INFORMATION SHOWN:
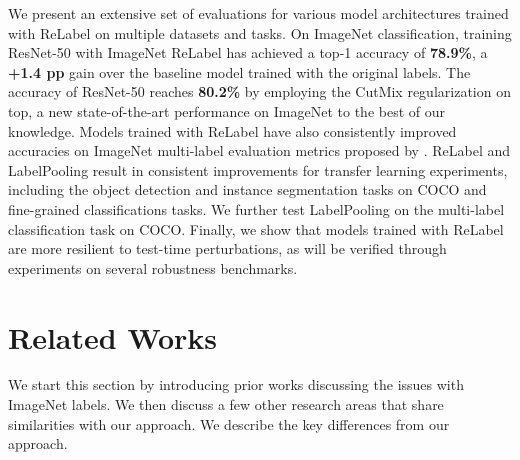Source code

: \documentclass[final]{cvpr}
\newcommand\ours{{{\mbox{ReLabel}}}\xspace}
\newcommand\ourframework{{{LabelPooling}}\xspace}
\begin{document}
We present an extensive set of evaluations for various model architectures trained with \ours on multiple datasets and tasks. 
On ImageNet classification, training ResNet-50 with ImageNet \ours has achieved a top-1 accuracy of \textbf{78.9\%}, a \textbf{+1.4 pp} gain over the baseline model trained with the original labels. The accuracy of ResNet-50 reaches \textbf{80.2\%} by employing the CutMix regularization on top, a new state-of-the-art performance on ImageNet to the best of our knowledge. 
Models trained with \ours have also consistently improved accuracies on ImageNet multi-label evaluation metrics proposed by \cite{beyer2020are_we_done,shanker2020machine_accuracy}.
\ours and \ourframework result in consistent improvements for transfer learning experiments, including the object detection and instance segmentation tasks on COCO and fine-grained classifications tasks. 
We further test {\ourframework} on the multi-label classification task on COCO. 
Finally, we show that models trained with \ours are more resilient to test-time perturbations, as will be verified through experiments on several robustness benchmarks. 


 \section{Related Works}

We start this section by introducing prior works discussing the issues with ImageNet labels. We then discuss a few other research areas that share similarities with our approach. We describe the key differences from our approach.
\end{document}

THE TASK:
A bare number is all that is asked for: the count of lines above that include "tasks".

PROBLEM SOLUTION:
2